Une autre méthode, bien plus difficile à maîtriser, est celle qui consiste à prendre en photo sous tous les angles le matériel exposé.

"On ne peut empêcher cette curiosité, mais quand on découvre un visiteur couché sous un véhicule un smartphone à la main, on prévient aussitôt la sécurité", nous a confié un industriel.

Hausse des opérations d'ingérence

La DRSD a donc conseillé de rester "prudent vis-à-vis des cadeaux ou des invitations". En plus des risques de corruption, une innocente clé USB peut déclencher des catastrophes en série avec des actes d'espionnage ou de piratage.

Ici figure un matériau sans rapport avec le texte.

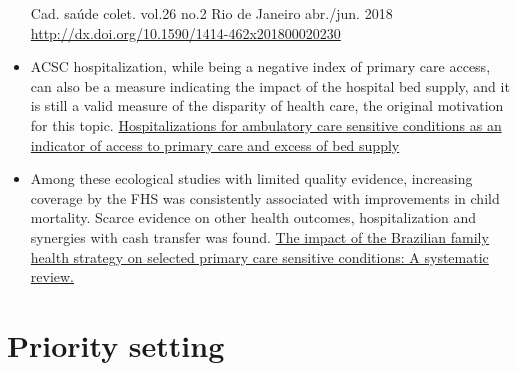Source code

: \documentclass[]{book}
\begin{document}
\begin{itemize}
  Cad. saúde colet. vol.26 no.2 Rio de Janeiro abr./jun. 2018 \url{http://dx.doi.org/10.1590/1414-462x201800020230}
\item
  ACSC hospitalization, while being a negative index of primary care access, can also be a measure indicating the impact of the hospital bed supply, and it is still a valid measure of the disparity of health care, the original motivation for this topic. \href{https://bmchealthservres.biomedcentral.com/articles/10.1186/s12913-019-4098-x}{Hospitalizations for ambulatory care sensitive conditions as an indicator of access to primary care and excess of bed supply}
\item
  Among these ecological studies with limited quality evidence, increasing coverage by the FHS was consistently associated with improvements in child mortality. Scarce evidence on other health outcomes, hospitalization and synergies with cash transfer was found. \href{https://journals.plos.org/plosone/article?id=10.1371/journal.pone.0182336}{The impact of the Brazilian family health strategy on selected primary care sensitive conditions: A systematic review.}
\end{itemize}

\hypertarget{priority-setting}{%
\section*{Priority setting}\label{priority-setting}}
\end{document}
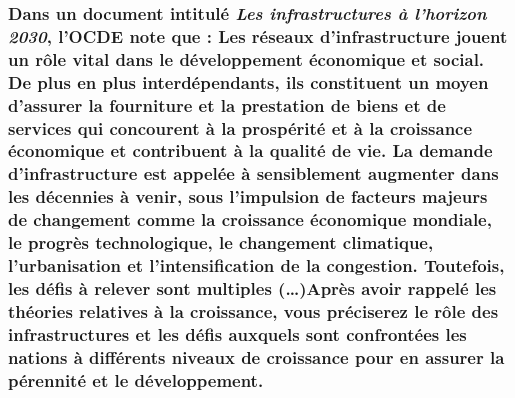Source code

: \newpage %
	\subsubsection*{Dans un document intitulé \guillemetleft \textit{Les infrastructures à l’horizon 2030}\guillemetright,  l’OCDE note que : \newline \guillemetleft Les réseaux d’infrastructure jouent un rôle vital dans le développement économique et social. De plus en plus interdépendants, ils constituent un moyen d’assurer la fourniture et la prestation de biens et de services qui concourent à la prospérité et à la croissance économique et contribuent à la qualité de vie. La demande d’infrastructure est appelée à sensiblement augmenter dans les décennies à venir, sous l’impulsion de facteurs majeurs de changement comme la croissance économique mondiale, le progrès technologique, le changement climatique, l’urbanisation et l’intensification de la congestion. Toutefois, les défis à relever sont multiples (…)\guillemetright \newline \newline Après avoir rappelé les théories relatives à la croissance, vous préciserez le rôle des infrastructures et les défis auxquels sont confrontées les nations à différents niveaux de croissance pour en assurer la pérennité et le développement. }


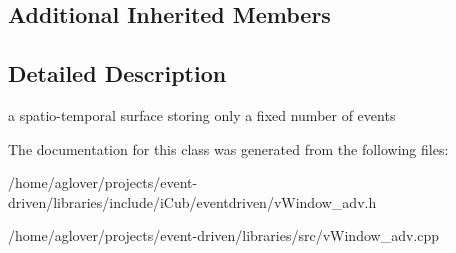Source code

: \subsection*{Additional Inherited Members}


\subsection{Detailed Description}
a spatio-\/temporal surface storing only a fixed number of events 

The documentation for this class was generated from the following files\+:\begin{DoxyCompactItemize}
\item 
/home/aglover/projects/event-\/driven/libraries/include/i\+Cub/eventdriven/v\+Window\+\_\+adv.\+h\item 
/home/aglover/projects/event-\/driven/libraries/src/v\+Window\+\_\+adv.\+cpp\end{DoxyCompactItemize}
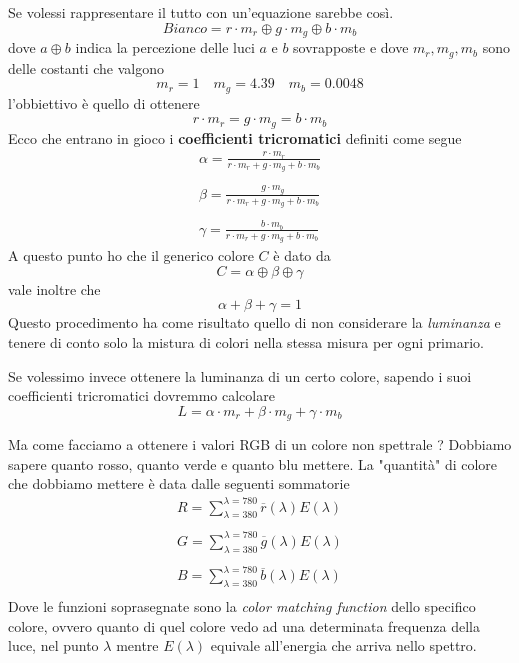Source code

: Se volessi rappresentare il tutto con un'equazione sarebbe cos\`i.
\[ Bianco = r \cdot m_r \oplus g \cdot m_g \oplus b \cdot m_b \]
dove $a \oplus b$ indica la percezione delle luci $a$ e $b$ sovrapposte e dove
$m_r, m_g, m_b$ sono delle costanti che valgono
\[ m_r = 1 \quad m_g = 4.39 \quad m_b = 0.0048 \]
l'obbiettivo \`e quello di ottenere
\[ r \cdot m_r = g \cdot m_g = b \cdot m_b \]
Ecco che entrano in gioco i \textbf{coefficienti tricromatici} definiti come segue
\begin{gather*}
	\alpha = \frac{r \cdot m_r}{r \cdot m_r + g \cdot m_g + b \cdot m_b} \\
	\\
	\beta = \frac{g \cdot m_g}{r \cdot m_r + g \cdot m_g + b \cdot m_b} \\
	\\
	\gamma = \frac{b \cdot m_b}{r \cdot m_r + g \cdot m_g + b \cdot m_b}
\end{gather*}
A questo punto ho che il generico colore $C$ \`e dato da
\[ C = \alpha \oplus \beta \oplus \gamma \]
vale inoltre che
\[ \alpha + \beta + \gamma = 1 \]
Questo procedimento ha come risultato quello di non considerare la \emph{luminanza} e tenere
di conto solo la mistura di colori nella stessa misura per ogni primario.

Se volessimo invece ottenere la luminanza di un certo colore, sapendo i suoi coefficienti
tricromatici dovremmo calcolare
\[ L = \alpha \cdot m_r + \beta \cdot m_g + \gamma \cdot m_b \]

Ma come facciamo a ottenere i valori RGB di un colore non spettrale ?
Dobbiamo sapere quanto rosso, quanto verde e quanto blu mettere. La "quantit\`a" di colore che
dobbiamo mettere \`e data dalle seguenti sommatorie
\begin{gather*}
	R = \sum_{\lambda = 380}^{\lambda = 780} \overline{r}(\lambda) E(\lambda) \\
	\\
	G = \sum_{\lambda = 380}^{\lambda = 780} \overline{g}(\lambda) E(\lambda) \\
	\\
	B = \sum_{\lambda = 380}^{\lambda = 780} \overline{b}(\lambda) E(\lambda) \\
\end{gather*}
Dove le funzioni soprasegnate sono la \emph{color matching function} dello specifico colore,
ovvero quanto di quel colore vedo ad una determinata frequenza della luce, nel punto
$\lambda$ mentre $E(\lambda)$ equivale all'energia che arriva nello spettro.

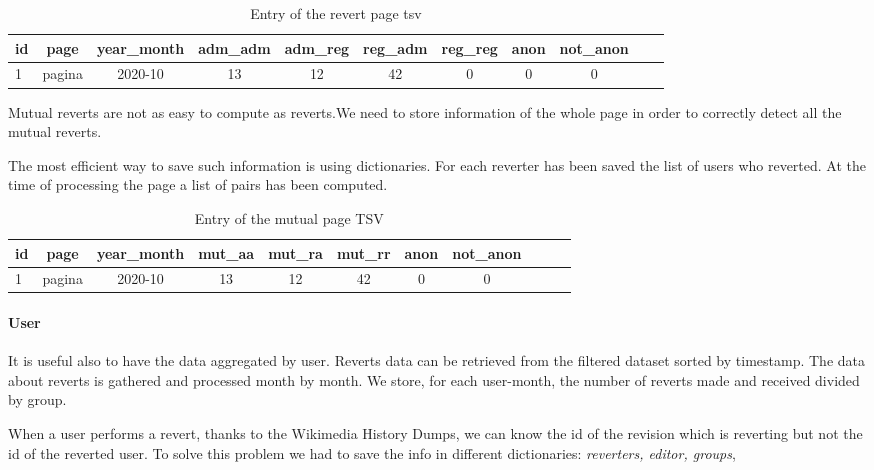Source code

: \begin{table}[H]
    \centering
    \begin{tabularx}{\columnwidth}{@{}Xcccccccccc@{}}
        \midrule
        \textbf{id} & \textbf{page} & \textbf{year\_month} & \textbf{adm\_adm} & \textbf{adm\_reg} & \textbf{reg\_adm} & \textbf{reg\_reg} & \textbf{anon} & \textbf{not\_anon}\\ \toprule
        1 & pagina & 2020-10 & 13 & 12 & 42 & 0 & 0 & 0 \\
        
         \bottomrule
    \end{tabularx}
    
    \caption{Entry of the revert page tsv \label{table:revertpage}}
\end{table}

Mutual reverts are not as easy to compute as reverts.We need to store information of the whole page
in order to correctly detect all the mutual reverts.

The most efficient way to save such information is using dictionaries. For each reverter has been
saved the list of users who reverted. At the time of processing the page a list of pairs has been
computed.

\begin{table}[H]
    \centering
    \begin{tabularx}{\columnwidth}{@{}Xcccccccccc@{}}
        \midrule
        \textbf{id} & \textbf{page} & \textbf{year\_month} & \textbf{mut\_aa} & \textbf{mut\_ra}  & \textbf{mut\_rr} & \textbf{anon} & \textbf{not\_anon}\\ \toprule
        1 & pagina & 2020-10 & 13 & 12 & 42  & 0 & 0 \\
         \bottomrule
    \end{tabularx}
    
    \caption{Entry of the mutual page TSV \label{table:mutualpage}}
\end{table}

\paragraph*{User}
It is useful also to have the data aggregated by user. Reverts data can be retrieved from the
filtered dataset sorted by timestamp. The data about reverts is gathered and processed month by
month. We store, for each user-month, the number of reverts made and received divided by group.

When a user performs a revert, thanks to the Wikimedia History Dumps, we can know the id of the
revision which is reverting but not the id of the reverted user. To solve this problem we
had to save the info in different dictionaries: \textit{reverters, editor, groups}, 
\bigskip


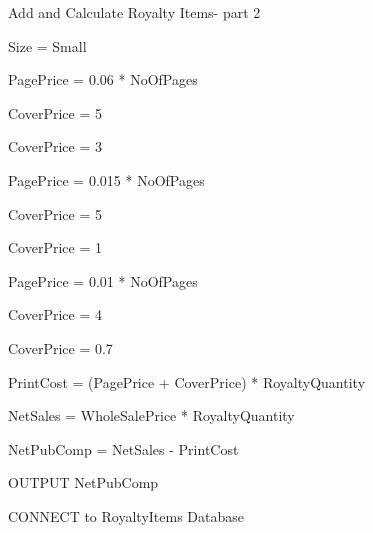 \begin{algorithm}[H]
    \caption{Add and Calculate Royalty Items- part 2}
\begin{algorithmic}[1]


    Size = Small

    PagePrice = 0.06 * NoOfPages

        
        CoverPrice = 5
   
    \EndIf    


        CoverPrice = 3

    \EndIf

\EndIf



        PagePrice = 0.015 * NoOfPages

            
            CoverPrice = 5

        \EndIf

            
            CoverPrice = 1
    
        \EndIf   

    \EndIf
 

        PagePrice = 0.01 * NoOfPages

            
            CoverPrice = 4      

        \EndIf

            CoverPrice = 0.7

        \EndIf    
        
    \EndIf

\EndIf

PrintCost = (PagePrice + CoverPrice) * RoyaltyQuantity


    NetSales = WholeSalePrice * RoyaltyQuantity

    NetPubComp = NetSales - PrintCost

    OUTPUT NetPubComp

\EndIf

    
    CONNECT to RoyaltyItems Database
    
\EndIf

\end{algorithmic}
\end{algorithm}


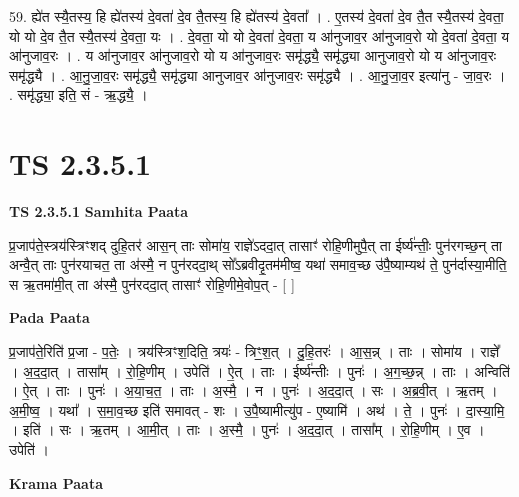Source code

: \documentclass[17pt]{extarticle}
\begin{document}
59. ह्ये॑त स्यै॒तस्य॒ हि ह्ये॑तस्य॑ दे॒वता॑ दे॒व तै॒तस्य॒ हि ह्ये॑तस्य॑ दे॒वता᳚ । . ए॒तस्य॑ दे॒वता॑ दे॒व तै॒त स्यै॒तस्य॑ दे॒वता॒ यो यो दे॒व तै॒त स्यै॒तस्य॑ दे॒वता॒ यः । . दे॒वता॒ यो यो दे॒वता॑ दे॒वता॒ य आ॑नुजाव॒र आ॑नुजाव॒रो यो दे॒वता॑ दे॒वता॒ य आ॑नुजाव॒रः । . य आ॑नुजाव॒र आ॑नुजाव॒रो यो य आ॑नुजाव॒रः समृ॑द्ध्यै॒ समृ॑द्ध्या आनुजाव॒रो यो य आ॑नुजाव॒रः समृ॑द्ध्यै । . आ॒नु॒जा॒व॒रः समृ॑द्ध्यै॒ समृ॑द्ध्या आनुजाव॒र आ॑नुजाव॒रः समृ॑द्ध्यै । . आ॒नु॒जा॒व॒र इत्या॑नु - जा॒व॒रः । . समृ॑द्ध्या॒ इति॒ सं - ऋ॒द्ध्यै॒ । \newline
\pagebreak
{}

\section{ TS 2.3.5.1 }

\textbf{TS 2.3.5.1 } \newline
\textbf{Samhita Paata} \newline

प्र॒जाप॑ते॒स्त्रय॑स्त्रिꣳशद् दुहि॒तर॑ आस॒न् ताः सोमा॑य॒ राज्ञे॑ऽददा॒त् तासाꣳ॑ रोहि॒णीमुपै॒त् ता ईर्ष्य॑न्तीः॒ पुन॑रगच्छ॒न् ता अन्वै॒त् ताः पुन॑रयाचत॒ ता अ॑स्मै॒ न पुन॑रददा॒थ् सो᳚ऽब्रवीदृ॒तम॑मीष्व॒ यथा॑ समाव॒च्छ उ॑पै॒ष्याम्यथ॑ ते॒ पुन॑र्दास्या॒मीति॒ स ऋ॒तमा॑मी॒त् ता अ॑स्मै॒ पुन॑रददा॒त् तासाꣳ॑ रोहि॒णीमे॒वोप॒त् - [  ] \newline

\textbf{Pada Paata} \newline

प्र॒जाप॑ते॒रिति॑ प्र॒जा - प॒तेः॒ । त्रय॑स्त्रिꣳश॒दिति॒ त्रयः॑ - त्रिꣳ॒॒श॒त् । दु॒हि॒तरः॑ । आ॒स॒न्न् । ताः । सोमा॑य । राज्ञे᳚ । अ॒द॒दा॒त् । तासा᳚म् । रो॒हि॒णीम् । उपेति॑ । ऐ॒त् । ताः । ईर्ष्य॑न्तीः । पुनः॑ । अ॒ग॒च्छ॒न्न् । ताः । अन्विति॑ । ऐ॒त् । ताः । पुनः॑ । अ॒या॒च॒त॒ । ताः । अ॒स्मै॒ । न । पुनः॑ । अ॒द॒दा॒त् । सः । अ॒ब्र॒वी॒त् । ऋ॒तम् । अ॒मी॒ष्व॒ । यथा᳚ । स॒मा॒व॒च्छ इति॑ समावत् - शः । उ॒पै॒ष्यामीत्यु॑प - ए॒ष्यामि॑ । अथ॑ । ते॒ । पुनः॑ । दा॒स्या॒मि॒ । इति॑ । सः । ऋ॒तम् । आ॒मी॒त् । ताः । अ॒स्मै॒ । पुनः॑ । अ॒द॒दा॒त् । तासा᳚म् । रो॒हि॒णीम् । ए॒व । उपेति॑ ।  \newline


\textbf{Krama Paata} \newline
\end{document}
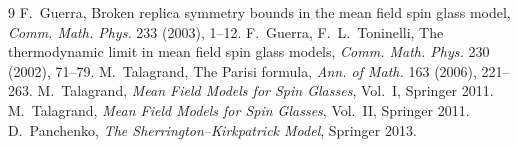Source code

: \documentclass[11pt]{article}
\begin{document}
\begin{thebibliography}{9}
 F.~Guerra, Broken replica symmetry bounds in the mean field spin glass
model, \emph{Comm. Math. Phys.} 233 (2003), 1--12.
 F.~Guerra, F.~L.~Toninelli, The thermodynamic limit in mean field spin glass
models, \emph{Comm. Math. Phys.} 230 (2002), 71--79.
 M.~Talagrand, The Parisi formula, \emph{Ann. of Math.} 163 (2006), 221--263.
 M.~Talagrand, \emph{Mean Field Models for Spin Glasses}, Vol.~I, Springer 2011.
 M.~Talagrand, \emph{Mean Field Models for Spin Glasses}, Vol.~II, Springer 2011.
 D.~Panchenko, \emph{The Sherrington--Kirkpatrick Model}, Springer 2013.
\end{thebibliography}
\end{document}
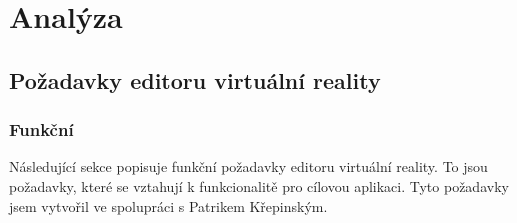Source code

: \documentclass[thesis=B,czech]{FITthesis}[2012/06/26]
\begin{document}
\chapter{Analýza}
    \section{Požadavky editoru virtuální reality}
        \subsection{Funkční} \label{sec:analFP}
            Následující sekce popisuje funkční požadavky editoru virtuální reality. To jsou požadavky, které se vztahují k funkcionalitě pro cílovou aplikaci. Tyto požadavky jsem vytvořil ve spolupráci s Patrikem Křepinským.
            
\end{document}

Et ces actes se multiplient. En juin dernier, lors d'une audition au Sénat, le ministre des Armées Sébastien Lecornu a dévoilé qu'en 2023, une cinquantaine d'entreprises de la BITD ont été la cible d’attaques "physiques", c’est-à-dire des "intrusions, cambriolages, tentatives d’approches". 80% des ces faits ont visé les sous-traitants des grandes entreprises de défenses comme Dassault, Airbus, Thales, Safran ou Naval Group.

"On est (...) bel et bien sur une opération structurée de gens qui – au gré d’une visite, au gré d’un cambriolage qui paraît quelconque – tentent une intrusion dans une industrie de défense et dont il nous est clairement apparu que ça n’avait rien de domestique, que c’était bel et bien commandité par un acteur étranger", a détaillé le ministre.

* La DRSD est l’un des six services du premier cercle de la communauté du renseignement avec la DGSE, la DGSI, la DRM, la DNRED et Tracfin.